Calculate the angular momentum of the Earth: (a) Calculate the magnitude of the translational angular momentum of the Earth relative to the center of the sun. See the data on inside back cover. (b) calculate the magnitude of the rotational angular momentum of the Earth. How does this compare to your result in part (a)?

(The angular momentum of the Earth relative to the center of the sun is the sum of the translational and rotational angular momenta. The rotational axis of the Earth is tipped $23.5°$away from a perpendicular to the plane of its orbit.

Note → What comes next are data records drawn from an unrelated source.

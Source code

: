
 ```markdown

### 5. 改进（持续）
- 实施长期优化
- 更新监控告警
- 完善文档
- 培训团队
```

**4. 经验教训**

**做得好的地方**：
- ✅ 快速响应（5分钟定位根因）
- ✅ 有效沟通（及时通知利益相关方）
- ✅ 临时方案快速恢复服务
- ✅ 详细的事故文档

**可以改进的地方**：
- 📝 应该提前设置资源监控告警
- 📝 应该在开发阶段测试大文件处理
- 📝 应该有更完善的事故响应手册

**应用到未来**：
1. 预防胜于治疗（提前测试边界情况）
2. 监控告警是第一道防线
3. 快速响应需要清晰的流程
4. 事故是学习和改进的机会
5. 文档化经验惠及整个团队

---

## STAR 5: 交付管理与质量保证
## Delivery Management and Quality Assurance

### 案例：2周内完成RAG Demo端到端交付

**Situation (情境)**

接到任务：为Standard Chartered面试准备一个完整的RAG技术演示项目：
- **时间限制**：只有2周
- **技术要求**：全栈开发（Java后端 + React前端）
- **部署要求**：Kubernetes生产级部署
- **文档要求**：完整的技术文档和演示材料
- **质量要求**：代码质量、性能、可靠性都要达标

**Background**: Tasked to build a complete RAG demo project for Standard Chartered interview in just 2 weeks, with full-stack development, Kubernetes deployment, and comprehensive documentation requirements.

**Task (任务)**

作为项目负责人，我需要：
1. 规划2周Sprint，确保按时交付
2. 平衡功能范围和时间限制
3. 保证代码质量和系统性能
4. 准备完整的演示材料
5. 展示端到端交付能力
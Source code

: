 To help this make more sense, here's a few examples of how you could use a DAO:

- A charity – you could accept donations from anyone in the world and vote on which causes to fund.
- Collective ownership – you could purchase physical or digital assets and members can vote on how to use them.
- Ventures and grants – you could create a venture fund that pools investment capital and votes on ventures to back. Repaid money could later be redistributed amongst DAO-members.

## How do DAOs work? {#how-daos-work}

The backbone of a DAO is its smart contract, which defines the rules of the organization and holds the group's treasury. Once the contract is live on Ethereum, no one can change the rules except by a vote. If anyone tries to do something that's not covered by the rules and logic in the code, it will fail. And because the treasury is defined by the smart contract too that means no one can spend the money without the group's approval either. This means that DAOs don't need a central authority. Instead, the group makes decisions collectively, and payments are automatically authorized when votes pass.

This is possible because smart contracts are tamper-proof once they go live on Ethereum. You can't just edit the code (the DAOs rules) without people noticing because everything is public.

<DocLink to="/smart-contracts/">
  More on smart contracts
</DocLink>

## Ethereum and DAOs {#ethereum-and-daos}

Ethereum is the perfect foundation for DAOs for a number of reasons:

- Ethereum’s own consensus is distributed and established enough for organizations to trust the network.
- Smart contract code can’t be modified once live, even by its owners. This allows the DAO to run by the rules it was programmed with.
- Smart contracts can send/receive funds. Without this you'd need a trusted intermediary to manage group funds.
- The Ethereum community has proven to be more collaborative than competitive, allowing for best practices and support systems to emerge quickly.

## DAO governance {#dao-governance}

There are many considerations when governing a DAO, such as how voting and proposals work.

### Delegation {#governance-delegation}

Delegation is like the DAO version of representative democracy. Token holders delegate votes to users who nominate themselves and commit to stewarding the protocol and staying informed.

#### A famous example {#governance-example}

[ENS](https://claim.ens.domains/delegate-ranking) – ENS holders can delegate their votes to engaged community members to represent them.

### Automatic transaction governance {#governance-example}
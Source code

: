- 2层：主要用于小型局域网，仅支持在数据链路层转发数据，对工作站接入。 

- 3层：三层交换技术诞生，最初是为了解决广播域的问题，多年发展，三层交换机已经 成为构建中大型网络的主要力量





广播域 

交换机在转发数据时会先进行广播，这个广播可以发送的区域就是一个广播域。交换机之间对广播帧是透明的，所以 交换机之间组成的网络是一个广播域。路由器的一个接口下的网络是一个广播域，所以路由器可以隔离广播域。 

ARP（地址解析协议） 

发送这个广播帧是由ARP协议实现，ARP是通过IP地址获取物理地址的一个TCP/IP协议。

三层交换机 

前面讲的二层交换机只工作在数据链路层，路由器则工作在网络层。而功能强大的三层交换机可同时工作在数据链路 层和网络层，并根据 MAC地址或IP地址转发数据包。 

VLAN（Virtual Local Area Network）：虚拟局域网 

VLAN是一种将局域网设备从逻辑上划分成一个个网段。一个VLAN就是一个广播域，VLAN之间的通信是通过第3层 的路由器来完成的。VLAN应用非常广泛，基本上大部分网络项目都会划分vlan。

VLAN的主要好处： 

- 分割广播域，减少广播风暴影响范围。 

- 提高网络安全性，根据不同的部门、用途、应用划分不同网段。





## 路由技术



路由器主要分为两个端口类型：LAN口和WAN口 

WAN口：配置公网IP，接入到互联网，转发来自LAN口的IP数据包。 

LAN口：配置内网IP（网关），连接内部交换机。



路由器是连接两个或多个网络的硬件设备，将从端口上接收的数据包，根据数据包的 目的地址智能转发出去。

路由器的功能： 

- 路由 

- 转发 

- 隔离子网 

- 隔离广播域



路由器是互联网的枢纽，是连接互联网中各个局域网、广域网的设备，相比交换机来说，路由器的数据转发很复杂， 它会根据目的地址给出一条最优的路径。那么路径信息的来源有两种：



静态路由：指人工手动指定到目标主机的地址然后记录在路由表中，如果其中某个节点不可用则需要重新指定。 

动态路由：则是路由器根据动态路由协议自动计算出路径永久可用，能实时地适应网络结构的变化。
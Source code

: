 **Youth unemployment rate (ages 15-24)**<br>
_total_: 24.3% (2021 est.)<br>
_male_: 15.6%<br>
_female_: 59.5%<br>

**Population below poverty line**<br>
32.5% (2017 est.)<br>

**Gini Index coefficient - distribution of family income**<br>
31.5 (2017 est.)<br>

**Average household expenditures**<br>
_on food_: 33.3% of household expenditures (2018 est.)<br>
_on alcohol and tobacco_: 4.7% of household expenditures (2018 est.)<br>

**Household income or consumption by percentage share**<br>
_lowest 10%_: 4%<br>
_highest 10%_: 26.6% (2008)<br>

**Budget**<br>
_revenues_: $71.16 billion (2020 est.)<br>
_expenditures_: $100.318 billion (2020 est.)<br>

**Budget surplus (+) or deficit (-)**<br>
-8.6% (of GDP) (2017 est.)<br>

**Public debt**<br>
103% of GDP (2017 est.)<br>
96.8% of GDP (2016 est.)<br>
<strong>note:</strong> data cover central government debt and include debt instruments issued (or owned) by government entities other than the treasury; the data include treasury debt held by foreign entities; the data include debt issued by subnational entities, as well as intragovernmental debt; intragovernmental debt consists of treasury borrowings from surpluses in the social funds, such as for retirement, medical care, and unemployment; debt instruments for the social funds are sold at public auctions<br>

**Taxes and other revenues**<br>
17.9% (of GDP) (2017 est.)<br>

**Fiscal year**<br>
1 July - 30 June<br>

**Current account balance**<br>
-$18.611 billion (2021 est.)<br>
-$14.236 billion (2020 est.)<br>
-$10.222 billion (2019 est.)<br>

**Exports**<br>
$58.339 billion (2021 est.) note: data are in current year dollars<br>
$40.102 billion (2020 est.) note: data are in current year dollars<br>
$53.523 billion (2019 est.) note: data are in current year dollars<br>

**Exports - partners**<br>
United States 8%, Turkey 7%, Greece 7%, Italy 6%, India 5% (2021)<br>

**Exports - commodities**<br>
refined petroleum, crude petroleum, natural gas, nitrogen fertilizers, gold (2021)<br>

(a) Period of rotation of Earth about the Sun, $T=1$year

$=1year\left(\frac{365day}{1year}\right)\left(\frac{24hr}{1day}\right)\left(\frac{3600s}{1hr}\right)$

$=3156000s$

The angular speed of the Earth rotation about the Sun is calculated as

$\omega =\frac{2\pi rad}{T}$

$$\begin{gathered} =\frac{2\pi rad}{31536000s} \\ =1.99\times {10}^{-7}rad/s \end{gathered}$$

We can treat the Earth as a solid sphere, so the moment of inertia of the Earth about its axis of rotation is

$$\begin{gathered} I_{rot}=\frac{2}{5}{M}_{Earth}{R}_{Earth}^2 \\ =\frac{2}{5}\left(6\times {10}^{24}kg\right){\left(6.4\times {10}^{6}kg\right)}^2 \\ =9.83\times {10}^{37}kg·m^2 \end{gathered}$$

The moment of inertia of the Earth relative the center of the Sun is

$$\begin{gathered} I=M_{Earth}{d}^2 \\ =\left(6\times {10}^{24}kg\right){\left(1.5\times {10}^{11}kg\right)}^2 \\ =1.35\times {10}^{47}kg·m^2 \end{gathered}$$

The rotational angular momentum of an object rotating with angular speed $\left(\omega \right)$in terms of its moment of inertia is

$L_{rot}=I\omega ......\left(1\right)$

The magnitude of the Earth's translational angular momentum in relation to the Sun's center is provided by the sum of the translational and rotational angular momenta.

$$\begin{gathered} L_{rot}=I_{rot}\omega +I\omega \\ =\left(I_{rot}+I\right)\omega \\ =\left(9.83\times {10}^{37}kg·m^2+1.35\times {10}^{47}kg.m^2\right)\left(1.99\times {10}^{-7}rad/s\right) \end{gathered}$$

$=2.686\times {10}^{40}kg·m^2/s$